## Your task:
Without including any picture, write out the entries exactly as they stand.

[[ Entries shown open ]]

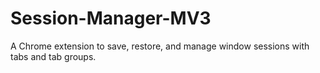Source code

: # Session-Manager-MV3
A Chrome extension to save, restore, and manage window sessions with tabs and tab groups.
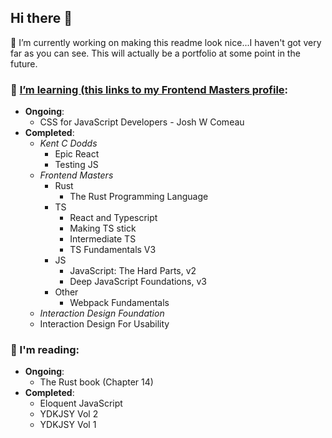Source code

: ## Hi there 👋
🔭 I’m currently working on making this readme look nice...I haven't got very far as you can see. This will actually be a portfolio at some point in the future.

### 🌱 [I’m learning (this links to my Frontend Masters profile](https://frontendmasters.com/u/alunTurner/):
- **Ongoing**:
  - CSS for JavaScript Developers - Josh W Comeau  
- **Completed**:
  - _Kent C Dodds_
    - Epic React
    - Testing JS  
  - _Frontend Masters_
    - Rust
      - The Rust Programming Language
    - TS
      - React and Typescript
      - Making TS stick
      - Intermediate TS
      - TS Fundamentals V3
    - JS
      - JavaScript: The Hard Parts, v2
      - Deep JavaScript Foundations, v3 
    - Other
      - Webpack Fundamentals
  -  _Interaction Design Foundation_
    -  Interaction Design For Usability

### 📖 I'm reading:
- **Ongoing**:
  - The Rust book (Chapter 14) 
- **Completed**:
  - Eloquent JavaScript
  - YDKJSY Vol 2
  - YDKJSY Vol 1

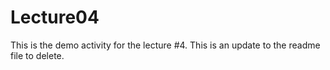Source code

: # Lecture04
This is the demo activity for the lecture #4.
This is an update to the readme file to delete.
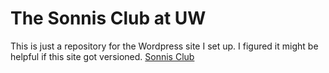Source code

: The Sonnis Club at UW
=====================
This is just a repository for the Wordpress site I set up. I figured it might be helpful if this site got versioned.
[Sonnis Club](http://students.washington.edu/sonnis)
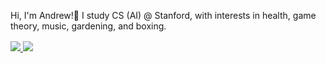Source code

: <!-- <img src="src/banner-github-profile.png"> -->

<p>Hi, I'm Andrew!👋 I study CS (AI) @ Stanford, with interests in health, game theory, music, gardening, and boxing. </p>

<p align="left" style="margin-top:1rem;">
    <a href="https://instagram.com/drewsungg" target="_blank" rel="noopener">
        <img src="https://img.shields.io/badge/Instagram-E4405F?style=for-the-badge&logo=instagram&logoColor=FFF">
    </a>
    <a href="https://linkedin.com/in/drewsungg/" target="_blank" rel="noopener">
        <img src="https://img.shields.io/badge/Linkedin-0A66C2?style=for-the-badge&logo=linkedin&logoColor=FFF">
    </a>
</p>
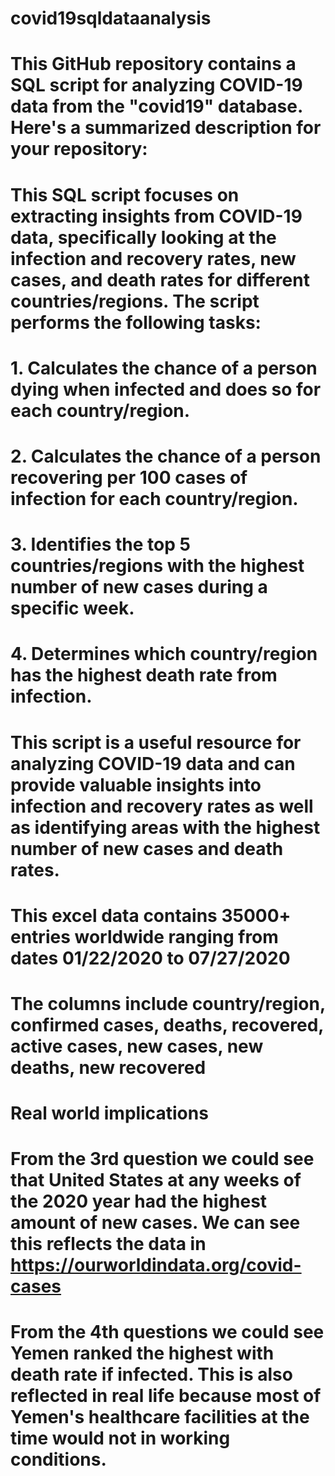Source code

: # covid19sqldataanalysis
# This GitHub repository contains a SQL script for analyzing COVID-19 data from the "covid19" database. Here's a summarized description for your repository:

# This SQL script focuses on extracting insights from COVID-19 data, specifically looking at the infection and recovery rates, new cases, and death rates for different countries/regions. The script performs the following tasks:

# 1. Calculates the chance of a person dying when infected and does so for each country/region.

# 2. Calculates the chance of a person recovering per 100 cases of infection for each country/region.

# 3. Identifies the top 5 countries/regions with the highest number of new cases during a specific week.

# 4. Determines which country/region has the highest death rate from infection.

# This script is a useful resource for analyzing COVID-19 data and can provide valuable insights into infection and recovery rates as well as identifying areas with the highest number of new cases and death rates.

# This excel data contains 35000+ entries worldwide ranging from dates 01/22/2020 to 07/27/2020
# The columns include country/region, confirmed cases, deaths, recovered, active cases, new cases, new deaths, new recovered

# Real world implications 
# From the 3rd question we could see that United States at any weeks of the 2020 year had the highest amount of new cases. We can see this reflects the data in https://ourworldindata.org/covid-cases 
# From the 4th questions we could see Yemen ranked the highest with death rate if infected. This is also reflected in real life because most of Yemen's healthcare facilities at the time would not in working conditions. 
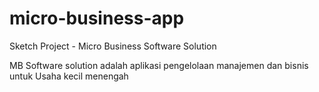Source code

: micro-business-app
==================

Sketch Project - Micro Business Software Solution

MB Software solution adalah aplikasi pengelolaan manajemen dan bisnis untuk Usaha kecil menengah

[[ Entries shown closed ]]

## Answer box:
Source code

: # Session-Manager-MV3
A Chrome extension to save, restore, and manage window sessions with tabs and tab groups.
Source code

: ## Hi there 👋
🔭 I’m currently working on making this readme look nice...I haven't got very far as you can see. This will actually be a portfolio at some point in the future.

### 🌱 [I’m learning (this links to my Frontend Masters profile](https://frontendmasters.com/u/alunTurner/):
- **Ongoing**:
  - CSS for JavaScript Developers - Josh W Comeau  
- **Completed**:
  - _Kent C Dodds_
    - Epic React
    - Testing JS  
  - _Frontend Masters_
    - Rust
      - The Rust Programming Language
    - TS
      - React and Typescript
      - Making TS stick
      - Intermediate TS
      - TS Fundamentals V3
    - JS
      - JavaScript: The Hard Parts, v2
      - Deep JavaScript Foundations, v3 
    - Other
      - Webpack Fundamentals
  -  _Interaction Design Foundation_
    -  Interaction Design For Usability

### 📖 I'm reading:
- **Ongoing**:
  - The Rust book (Chapter 14) 
- **Completed**:
  - Eloquent JavaScript
  - YDKJSY Vol 2
  - YDKJSY Vol 1

Source code

: # Lecture04
This is the demo activity for the lecture #4.
This is an update to the readme file to delete.
Source code

: The Sonnis Club at UW
=====================
This is just a repository for the Wordpress site I set up. I figured it might be helpful if this site got versioned.
[Sonnis Club](http://students.washington.edu/sonnis)
Source code

: <!-- <img src="src/banner-github-profile.png"> -->

<p>Hi, I'm Andrew!👋 I study CS (AI) @ Stanford, with interests in health, game theory, music, gardening, and boxing. </p>

<p align="left" style="margin-top:1rem;">
    <a href="https://instagram.com/drewsungg" target="_blank" rel="noopener">
        <img src="https://img.shields.io/badge/Instagram-E4405F?style=for-the-badge&logo=instagram&logoColor=FFF">
    </a>
    <a href="https://linkedin.com/in/drewsungg/" target="_blank" rel="noopener">
        <img src="https://img.shields.io/badge/Linkedin-0A66C2?style=for-the-badge&logo=linkedin&logoColor=FFF">
    </a>
</p>
Source code

: # covid19sqldataanalysis
# This GitHub repository contains a SQL script for analyzing COVID-19 data from the "covid19" database. Here's a summarized description for your repository:

# This SQL script focuses on extracting insights from COVID-19 data, specifically looking at the infection and recovery rates, new cases, and death rates for different countries/regions. The script performs the following tasks:

# 1. Calculates the chance of a person dying when infected and does so for each country/region.

# 2. Calculates the chance of a person recovering per 100 cases of infection for each country/region.

# 3. Identifies the top 5 countries/regions with the highest number of new cases during a specific week.

# 4. Determines which country/region has the highest death rate from infection.

# This script is a useful resource for analyzing COVID-19 data and can provide valuable insights into infection and recovery rates as well as identifying areas with the highest number of new cases and death rates.

# This excel data contains 35000+ entries worldwide ranging from dates 01/22/2020 to 07/27/2020
# The columns include country/region, confirmed cases, deaths, recovered, active cases, new cases, new deaths, new recovered

# Real world implications 
# From the 3rd question we could see that United States at any weeks of the 2020 year had the highest amount of new cases. We can see this reflects the data in https://ourworldindata.org/covid-cases 
# From the 4th questions we could see Yemen ranked the highest with death rate if infected. This is also reflected in real life because most of Yemen's healthcare facilities at the time would not in working conditions. 
Source code

: micro-business-app
==================

Sketch Project - Micro Business Software Solution

MB Software solution adalah aplikasi pengelolaan manajemen dan bisnis untuk Usaha kecil menengah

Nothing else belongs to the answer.